青年のための読書クラブ

  • 『青年のための読書クラブ』

  • 桜庭一樹
  • 新潮文庫
  • 460円(税込)
  • 2011年7月
  • ミッション系のお嬢様学校「聖マリアナ学園」を舞台に、数々の事件の背後で秘密裏に活躍した「読書クラブ」。学園の創設から消滅までの百年にわたり活躍した異端の少女たちの理論武装の歴史を描いた物語……!

読書クラブへの招待状

推薦文No.2-4
白百合女子大学推理小説研究会

 良家の子女の通う聖マリアナ学園。少女たちは、クリーム色の制服に身を包み、柔らかな笑い声を響かせる。ある者は少年のような言葉で喋り、ある者はお姫様のように可愛らしく。甘い砂糖菓子のような世界。しかし、そこにはあからさまなヒエラルキーが存在する。頂点に君臨するのは、生徒たちの憧れの的である「王子」を始めとした、美しいものたち。対して底辺に属する少女たちが集まった読書クラブには、学園の表舞台には決して現れない暗黒の学園誌が受け継がれている。
 貧乏の匂いを漂わせた異色の転入生、烏丸紅子はいかにして王子となったのか。シラノ・ド・ベルジュラックのごとく紅子の影となって活躍した読書クラブの部長瀬尾アザミはそれを見て何を思うのか。
 学園の創立者である修道女、聖マリアナは本当に女性だったのか。舞台はパリに移り、悲しい兄妹の物語が語られる。マリアナの夢見るような菫色の瞳は遠く未来を見つめ続ける。
 バブルの金色の風が吹く時代。学園にも新たな風が吹き始めるが、そう長くは続かない。成金の王子は一瞬でその地位を追われ、色とりどりの扇が空を舞う。バブルの熱は学園に何を残したのか。
 読書クラブの部室でひっそりと息をひそめていた苺の香水。
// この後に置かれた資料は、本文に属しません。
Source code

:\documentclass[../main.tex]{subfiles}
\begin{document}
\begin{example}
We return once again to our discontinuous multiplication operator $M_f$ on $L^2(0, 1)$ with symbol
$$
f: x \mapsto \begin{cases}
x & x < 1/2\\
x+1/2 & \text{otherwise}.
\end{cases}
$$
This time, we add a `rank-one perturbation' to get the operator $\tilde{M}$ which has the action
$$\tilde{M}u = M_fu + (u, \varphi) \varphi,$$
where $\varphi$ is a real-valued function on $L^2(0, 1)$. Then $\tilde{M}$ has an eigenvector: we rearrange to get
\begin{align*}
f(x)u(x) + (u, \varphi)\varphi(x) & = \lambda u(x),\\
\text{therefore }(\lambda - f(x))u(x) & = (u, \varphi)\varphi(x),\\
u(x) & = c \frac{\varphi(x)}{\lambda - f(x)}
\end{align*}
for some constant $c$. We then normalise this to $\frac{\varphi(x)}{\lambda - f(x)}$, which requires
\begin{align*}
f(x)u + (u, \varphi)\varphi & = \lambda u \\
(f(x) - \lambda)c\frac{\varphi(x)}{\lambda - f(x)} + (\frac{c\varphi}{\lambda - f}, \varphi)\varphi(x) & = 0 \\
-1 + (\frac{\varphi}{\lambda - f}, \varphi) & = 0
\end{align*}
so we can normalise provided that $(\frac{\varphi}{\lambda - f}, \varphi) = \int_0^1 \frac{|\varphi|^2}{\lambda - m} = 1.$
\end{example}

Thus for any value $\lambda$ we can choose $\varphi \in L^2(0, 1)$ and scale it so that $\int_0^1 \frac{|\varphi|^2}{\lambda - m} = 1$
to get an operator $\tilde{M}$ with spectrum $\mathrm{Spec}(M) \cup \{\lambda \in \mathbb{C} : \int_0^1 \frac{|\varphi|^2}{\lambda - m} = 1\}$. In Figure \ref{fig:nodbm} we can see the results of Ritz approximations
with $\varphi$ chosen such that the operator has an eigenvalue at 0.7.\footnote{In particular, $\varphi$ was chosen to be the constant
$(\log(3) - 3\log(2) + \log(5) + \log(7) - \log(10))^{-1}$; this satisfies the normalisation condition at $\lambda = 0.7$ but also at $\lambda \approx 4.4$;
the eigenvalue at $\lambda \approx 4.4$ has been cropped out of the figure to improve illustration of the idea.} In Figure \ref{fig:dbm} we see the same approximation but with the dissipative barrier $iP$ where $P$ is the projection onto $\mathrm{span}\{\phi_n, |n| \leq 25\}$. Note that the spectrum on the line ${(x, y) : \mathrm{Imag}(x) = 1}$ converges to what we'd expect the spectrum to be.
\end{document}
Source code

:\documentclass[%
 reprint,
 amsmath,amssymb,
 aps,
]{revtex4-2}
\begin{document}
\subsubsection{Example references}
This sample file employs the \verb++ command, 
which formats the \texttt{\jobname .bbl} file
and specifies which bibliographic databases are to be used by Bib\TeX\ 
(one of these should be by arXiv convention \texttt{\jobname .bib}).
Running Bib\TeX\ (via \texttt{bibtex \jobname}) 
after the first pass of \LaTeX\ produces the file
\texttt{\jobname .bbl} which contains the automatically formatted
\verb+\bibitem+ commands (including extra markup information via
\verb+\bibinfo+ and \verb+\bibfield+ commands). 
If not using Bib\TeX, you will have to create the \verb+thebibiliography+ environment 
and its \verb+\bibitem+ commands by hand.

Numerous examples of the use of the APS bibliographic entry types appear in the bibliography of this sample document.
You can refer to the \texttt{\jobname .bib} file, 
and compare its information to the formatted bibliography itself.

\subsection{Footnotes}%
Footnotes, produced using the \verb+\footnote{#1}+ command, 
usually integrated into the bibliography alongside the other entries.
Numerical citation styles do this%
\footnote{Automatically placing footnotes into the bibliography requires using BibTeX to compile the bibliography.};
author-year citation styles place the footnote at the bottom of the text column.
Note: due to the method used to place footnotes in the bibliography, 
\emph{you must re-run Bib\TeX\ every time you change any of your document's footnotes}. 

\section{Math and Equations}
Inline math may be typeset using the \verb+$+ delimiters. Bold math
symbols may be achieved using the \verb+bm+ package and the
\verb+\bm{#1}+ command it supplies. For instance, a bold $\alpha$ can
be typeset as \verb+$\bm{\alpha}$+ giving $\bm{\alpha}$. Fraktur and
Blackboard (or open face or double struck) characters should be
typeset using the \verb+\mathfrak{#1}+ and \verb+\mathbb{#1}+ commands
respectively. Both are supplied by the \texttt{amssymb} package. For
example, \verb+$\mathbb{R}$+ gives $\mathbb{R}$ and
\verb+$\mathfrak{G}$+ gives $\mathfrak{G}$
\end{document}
その香りは一人の少女、山口十五夜を狂わせ、ロック・スターに変貌させる。少女同士の激しい想いは暴走を始め、騒動に次ぐ騒動に。
 そして、物語は現代へ。かつて主役を張った少女たちは大人になり、学園は時代の流れに逆らえず、男子生徒も受け入れることを決め、聖マリアナ学園の一つの歴史が終わりを迎える。
 この本の中では血なまぐさい事件は起こらないけれど、どこかにいそうでいないような、一癖も二癖もある少女たちは生き生きと動いて読者に息もつかせない。一九六九年から現代まで、一気に読み切れてしまうだろう。
 綺麗で陰湿で幻想的な聖マリアナ学園に、貴方も引き込まれることは間違いない。ぜひ手に取って、甘苦い夢を。紅茶とケーキの準備も忘れずに。